● PROBLEM TO WORK ON: Print out each entry below in full, exactly as given, excluding pictures.

● DATA SHOWN:
____

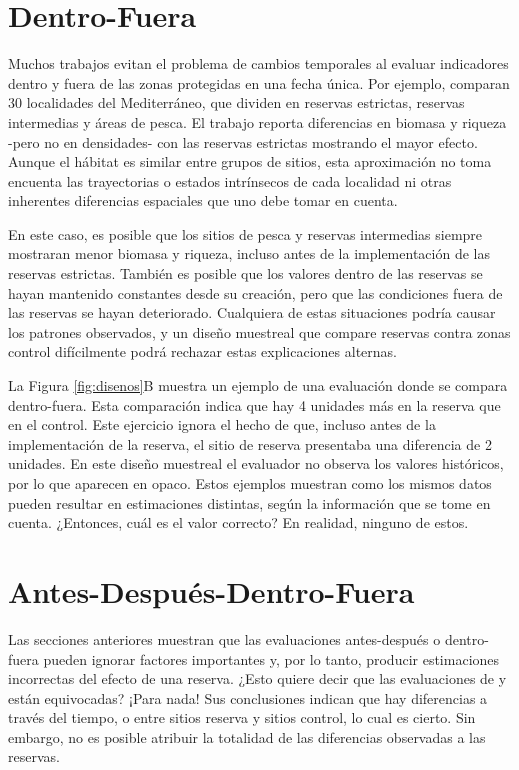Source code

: \documentclass[]{krantz}
\begin{document}
\hypertarget{dentro-fuera}{%
\section{Dentro-Fuera}\label{dentro-fuera}}

Muchos trabajos evitan el problema de cambios temporales al evaluar
indicadores dentro y fuera de las zonas protegidas en una fecha única.
Por ejemplo, \citet{guidetti_2014} comparan 30 localidades del
Mediterráneo, que dividen en reservas estrictas, reservas intermedias y
áreas de pesca. El trabajo reporta diferencias en biomasa y riqueza
-pero no en densidades- con las reservas estrictas mostrando el mayor
efecto. Aunque el hábitat es similar entre grupos de sitios, esta
aproximación no toma encuenta las trayectorias o estados intrínsecos de
cada localidad ni otras inherentes diferencias espaciales que uno debe
tomar en cuenta.

En este caso, es posible que los sitios de pesca y reservas intermedias
siempre mostraran menor biomasa y riqueza, incluso antes de la
implementación de las reservas estrictas. También es posible que los
valores dentro de las reservas se hayan mantenido constantes desde su
creación, pero que las condiciones fuera de las reservas se hayan
deteriorado. Cualquiera de estas situaciones podría causar los patrones
observados, y un diseño muestreal que compare reservas contra zonas
control difícilmente podrá rechazar estas explicaciones alternas.

La Figura \ref{fig:disenos}B muestra un ejemplo de una evaluación donde
se compara dentro-fuera. Esta comparación indica que hay 4 unidades más
en la reserva que en el control. Este ejercicio ignora el hecho de que,
incluso antes de la implementación de la reserva, el sitio de reserva
presentaba una diferencia de 2 unidades. En este diseño muestreal el
evaluador no observa los valores históricos, por lo que aparecen en
opaco. Estos ejemplos muestran como los mismos datos pueden resultar en
estimaciones distintas, según la información que se tome en cuenta.
¿Entonces, cuál es el valor correcto? En realidad, ninguno de estos.

\hypertarget{antes-despues-dentro-fuera}{%
\section{Antes-Después-Dentro-Fuera}\label{antes-despues-dentro-fuera}}

Las secciones anteriores muestran que las evaluaciones antes-después o
dentro-fuera pueden ignorar factores importantes y, por lo tanto,
producir estimaciones incorrectas del efecto de una reserva. ¿Esto
quiere decir que las evaluaciones de \citet{wantiez_1997} y
\citet{guidetti_2014} están equivocadas? ¡Para nada! Sus conclusiones
indican que hay diferencias a través del tiempo, o entre sitios reserva
y sitios control, lo cual es cierto. Sin embargo, no es posible atribuir
la totalidad de las diferencias observadas a las reservas.
\end{document}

____

● SOLUTION TO THE EXERCISE:
Source code

: \documentclass[]{krantz}
\begin{document}
\hypertarget{dentro-fuera}{%
\section{Dentro-Fuera}\label{dentro-fuera}}

Muchos trabajos evitan el problema de cambios temporales al evaluar
indicadores dentro y fuera de las zonas protegidas en una fecha única.
Por ejemplo, \citet{guidetti_2014} comparan 30 localidades del
Mediterráneo, que dividen en reservas estrictas, reservas intermedias y
áreas de pesca. El trabajo reporta diferencias en biomasa y riqueza
-pero no en densidades- con las reservas estrictas mostrando el mayor
efecto. Aunque el hábitat es similar entre grupos de sitios, esta
aproximación no toma encuenta las trayectorias o estados intrínsecos de
cada localidad ni otras inherentes diferencias espaciales que uno debe
tomar en cuenta.

En este caso, es posible que los sitios de pesca y reservas intermedias
siempre mostraran menor biomasa y riqueza, incluso antes de la
implementación de las reservas estrictas. También es posible que los
valores dentro de las reservas se hayan mantenido constantes desde su
creación, pero que las condiciones fuera de las reservas se hayan
deteriorado. Cualquiera de estas situaciones podría causar los patrones
observados, y un diseño muestreal que compare reservas contra zonas
control difícilmente podrá rechazar estas explicaciones alternas.

La Figura \ref{fig:disenos}B muestra un ejemplo de una evaluación donde
se compara dentro-fuera. Esta comparación indica que hay 4 unidades más
en la reserva que en el control. Este ejercicio ignora el hecho de que,
incluso antes de la implementación de la reserva, el sitio de reserva
presentaba una diferencia de 2 unidades. En este diseño muestreal el
evaluador no observa los valores históricos, por lo que aparecen en
opaco. Estos ejemplos muestran como los mismos datos pueden resultar en
estimaciones distintas, según la información que se tome en cuenta.
¿Entonces, cuál es el valor correcto? En realidad, ninguno de estos.

\hypertarget{antes-despues-dentro-fuera}{%
\section{Antes-Después-Dentro-Fuera}\label{antes-despues-dentro-fuera}}

Las secciones anteriores muestran que las evaluaciones antes-después o
dentro-fuera pueden ignorar factores importantes y, por lo tanto,
producir estimaciones incorrectas del efecto de una reserva. ¿Esto
quiere decir que las evaluaciones de \citet{wantiez_1997} y
\citet{guidetti_2014} están equivocadas? ¡Para nada! Sus conclusiones
indican que hay diferencias a través del tiempo, o entre sitios reserva
y sitios control, lo cual es cierto. Sin embargo, no es posible atribuir
la totalidad de las diferencias observadas a las reservas.
\end{document}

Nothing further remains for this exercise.